Considering all 4 cohorts, the estimated incidence of ovarian cancer was 61 per 100 000 person-years among ever users and 55 among never users. The estimated adjusted cumulative risk of ovarian cancer by age 70 years among unexposed participants was 1.16%, with an estimated covariate-adjusted risk difference of 0.09% (95% CI, −0.02% to 0.19%) comparing with those who were exposed. The HR for the association between ever powder use and incident ovarian cancer was 1.08 (95% CI, 0.99 to 1.17; Table 2). There was no evidence of heterogeneity across cohorts (P value for heterogeneity = .81) and no evidence of a proportional hazards assumption violation (P > .99). The estimated HR from the random-effects model was 1.07 (95% CI, 0.98 to 1.17; P value for heterogeneity = .71).
When restricted to women with patent reproductive tracts at baseline, the HR was 1.13 (95% CI, 1.01 to 1.26) and the estimated covariate-adjusted risk difference was 0.15% (95% CI, 0.01% to 0.29%). Among women without patent reproductive tracts, the estimated HR was 0.99 (95% CI, 0.86 to 1.15) and the P value for heterogeneity comparing the result for women with patency vs without was .15 (Figure). The remaining stratified analyses are also presented in the Figure and in eTable 3 in the Supplement.
The covariate-adjusted risk difference for long-term (≥20 years) vs never use was 0.01% (95% CI, −0.21% to 0.24%), and the HR was 1.01 (95% CI, 0.82 to 1.25; P value for trend = .57; Table 3). The covariate-adjusted risk difference for frequent use (≥1/week) vs none was 0.10% (95% CI, −0.05% to 0.25%), and the HR was 1.09 (95% CI, 0.97 to 1.23; dose-response P value for trend =.20). The covariate-adjusted risk difference for the association between frequent powder use and ovarian cancer among women with patent reproductive tracts was 0.22% (95% CI, 0.02% to 0.42%), and the HR was 1.19 (95% CI, 1.03 to 1.37; P value for trend = .03).

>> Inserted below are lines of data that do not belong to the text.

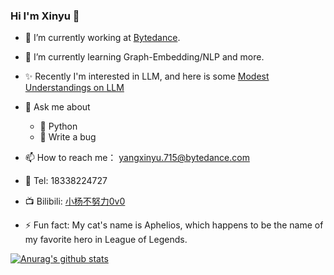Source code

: ### Hi I'm Xinyu 👋
- 🔭 I’m currently working at [Bytedance](https://github.com/bytedance).
- 🌱 I’m currently learning Graph-Embedding/NLP and more.
- ✨ Recently I'm interested in LLM, and here is some [Modest Understandings on LLM](https://bytedance.feishu.cn/docx/doxcn3zm448MK9sK6pHuPsqtH8f)
- 💬 Ask me about 
  - 🐍 Python
  - 🐛 Write a bug
- 📫 How to reach me： yangxinyu.715@bytedance.com
- 📱  Tel: 18338224727 
- 📺 Bilibili: [小杨不努力0v0](https://space.bilibili.com/1564408396)

- ⚡ Fun fact: My cat's name is Aphelios, which happens to be the name of my favorite hero in League of Legends.

[![Anurag's github stats](https://github-readme-stats.vercel.app/api?username=cauyxy&show_icons=true&theme=radical)](https://github.com/anuraghazra/github-readme-stats)
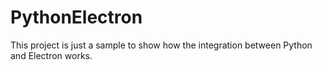 # PythonElectron
This project is just a sample to show how the integration between Python and Electron works.
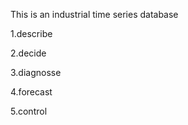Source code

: This is an industrial time series database


1.describe

2.decide

3.diagnosse

4.forecast

5.control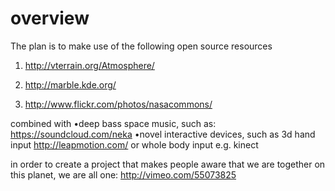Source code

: overview
========

The plan is to make use of the following open source resources

1. http://vterrain.org/Atmosphere/

2. http://marble.kde.org/

3. http://www.flickr.com/photos/nasacommons/

combined with
•deep bass space music, such as: https://soundcloud.com/neka
•novel interactive devices, such as 3d hand input http://leapmotion.com/ or whole body input e.g. kinect

in order to create a project that makes people aware that we are together on this planet, we are all one: http://vimeo.com/55073825
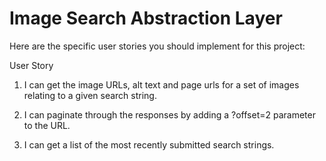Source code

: # Image Search Abstraction Layer

Here are the specific user stories you should implement for this project:

User Story
1. I can get the image URLs, alt text and page urls for a set of images relating to a given search string.

1. I can paginate through the responses by adding a ?offset=2 parameter to the URL.

1. I can get a list of the most recently submitted search strings.
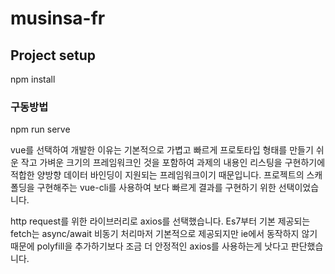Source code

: # musinsa-fr

## Project setup
npm install

### 구동방법
npm run serve


vue를 선택하여 개발한 이유는 기본적으로 가볍고 빠르게 프로토타입 형태를 만들기 쉬운 작고 가벼운 크기의 프레임워크인 것을 포함하여 과제의 내용인 리스팅을 구현하기에 적합한 양방향 데이터 바인딩이 지원되는 프레임워크이기 때문입니다.
프로젝트의 스캐폴딩을 구현해주는 vue-cli를 사용하여 보다 빠르게 결과를 구현하기 위한 선택이었습니다.

http request를 위한 라이브러리로 axios를 선택했습니다.
Es7부터 기본 제공되는 fetch는 async/await 비동기 처리마저 기본적으로 제공되지만 ie에서 동작하지 않기때문에 polyfill을 추가하기보다 조금 더 안정적인 axios를 사용하는게 낫다고 판단했습니다.

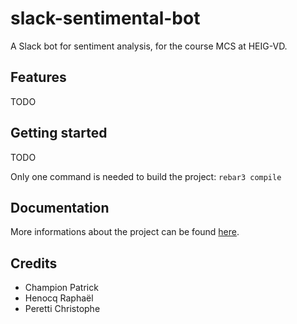 # slack-sentimental-bot
A Slack bot for sentiment analysis, for the course MCS at HEIG-VD.

## Features
TODO

## Getting started
TODO

Only one command is needed to build the project: `rebar3 compile`

## Documentation
More informations about the project can be found [here](DOC.md).

## Credits
- Champion Patrick
- Henocq Raphaël
- Peretti Christophe 
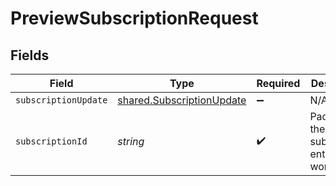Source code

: # PreviewSubscriptionRequest


## Fields

| Field                                                                         | Type                                                                          | Required                                                                      | Description                                                                   | Example                                                                       |
| ----------------------------------------------------------------------------- | ----------------------------------------------------------------------------- | ----------------------------------------------------------------------------- | ----------------------------------------------------------------------------- | ----------------------------------------------------------------------------- |
| `subscriptionUpdate`                                                          | [shared.SubscriptionUpdate](../../../sdk/models/shared/subscriptionupdate.md) | :heavy_minus_sign:                                                            | N/A                                                                           |                                                                               |
| `subscriptionId`                                                              | *string*                                                                      | :heavy_check_mark:                                                            | Paddle ID of the subscription entity to work with.                            | sub_01gvne45dvdhg5gdxrz6hh511r                                                |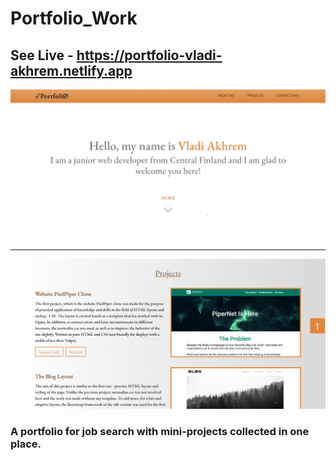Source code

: ﻿# Portfolio_Work
## See Live -  https://portfolio-vladi-akhrem.netlify.app

![App Screenshot](/img/screenshot_1.PNG)

----------------------

![App Screenshot](/img/screenshot_2.PNG)

### A portfolio for job search with mini-projects collected in one place.
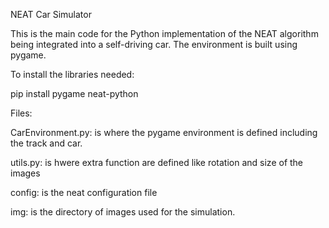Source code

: NEAT Car Simulator

This is the main code for the Python implementation of the NEAT algorithm being integrated into a self-driving car. The environment is built using pygame.

To install the libraries needed:

pip install pygame neat-python

Files:

CarEnvironment.py: is where the pygame environment is defined including the track and car.

utils.py: is hwere extra function are defined like rotation and size of the images

config: is the neat configuration file

img: is the directory of images used for the simulation.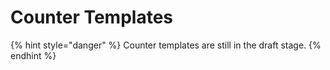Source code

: # Counter Templates

{% hint style="danger" %}
Counter templates are still in the draft stage.
{% endhint %}

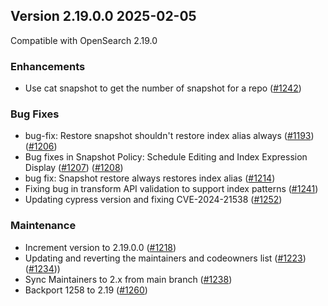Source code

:## Version 2.19.0.0 2025-02-05

Compatible with OpenSearch 2.19.0

### Enhancements
* Use cat snapshot to get the number of snapshot for a repo ([#1242](https://github.com/opensearch-project/index-management-dashboards-plugin/pull/1242))

### Bug Fixes
* bug-fix: Restore snapshot shouldn't restore index alias always ([#1193](https://github.com/opensearch-project/index-management-dashboards-plugin/pull/1193)) ([#1206](https://github.com/opensearch-project/index-management-dashboards-plugin/pull/1206))
* Bug fixes in Snapshot Policy: Schedule Editing and Index Expression Display ([#1207](https://github.com/opensearch-project/index-management-dashboards-plugin/pull/1207)) ([#1208](https://github.com/opensearch-project/index-management-dashboards-plugin/pull/1208))
* bug fix: Snapshot restore always restores index alias ([#1214](https://github.com/opensearch-project/index-management-dashboards-plugin/pull/1214))
* Fixing bug in transform API validation to support index patterns ([#1241](https://github.com/opensearch-project/index-management-dashboards-plugin/pull/1241))
* Updating cypress version and fixing CVE-2024-21538 ([#1252](https://github.com/opensearch-project/index-management-dashboards-plugin/pull/1252))

### Maintenance

* Increment version to 2.19.0.0 ([#1218](https://github.com/opensearch-project/index-management-dashboards-plugin/pull/1218))
* Updating and reverting the maintainers and codeowners list ([#1223](https://github.com/opensearch-project/index-management-dashboards-plugin/pull/1223)) ([#1234](https://github.com/opensearch-project/index-management-dashboards-plugin/pull/1234)))
* Sync Maintainers to 2.x from main branch ([#1238](https://github.com/opensearch-project/index-management-dashboards-plugin/pull/1238))
* Backport 1258 to 2.19 ([#1260](https://github.com/opensearch-project/index-management-dashboards-plugin/pull/1260))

When the outcome was limited to medically confirmed cases, the HR was attenuated (Table 4; HR, 1.05 [95% CI, 0.96 to 1.16] for ever use vs never use). There were no notable differences in estimates by invasive status, tumor location, or histotype. This was also true for analyses limited to women with patent reproductive tracts (eTable 4 in the Supplement). When limited to the older cohorts (NHS and WHI-OS), the estimated pooled HR was 1.09 (95% CI, 0.99 to 1.19) for ever use vs never use. The estimated HR from the young cohorts (NHSII and SIS) was 0.97 (95% CI, 0.75 to 1.26).
Quiz Ref IDIn this pooled analysis of 4 large US cohorts, there was no statistically significant association between self-reported use of powder in the genital area and risk of ovarian cancer. There were no clear dose-response trends for duration and frequency of powder use in the genital area in relation to ovarian cancer risk. Although the study was underpowered to detect small changes in risk, this is, to our knowledge, the largest study of this topic to date, and it is believed that no other large prospective cohorts have collected data on powder exposure in the genital area.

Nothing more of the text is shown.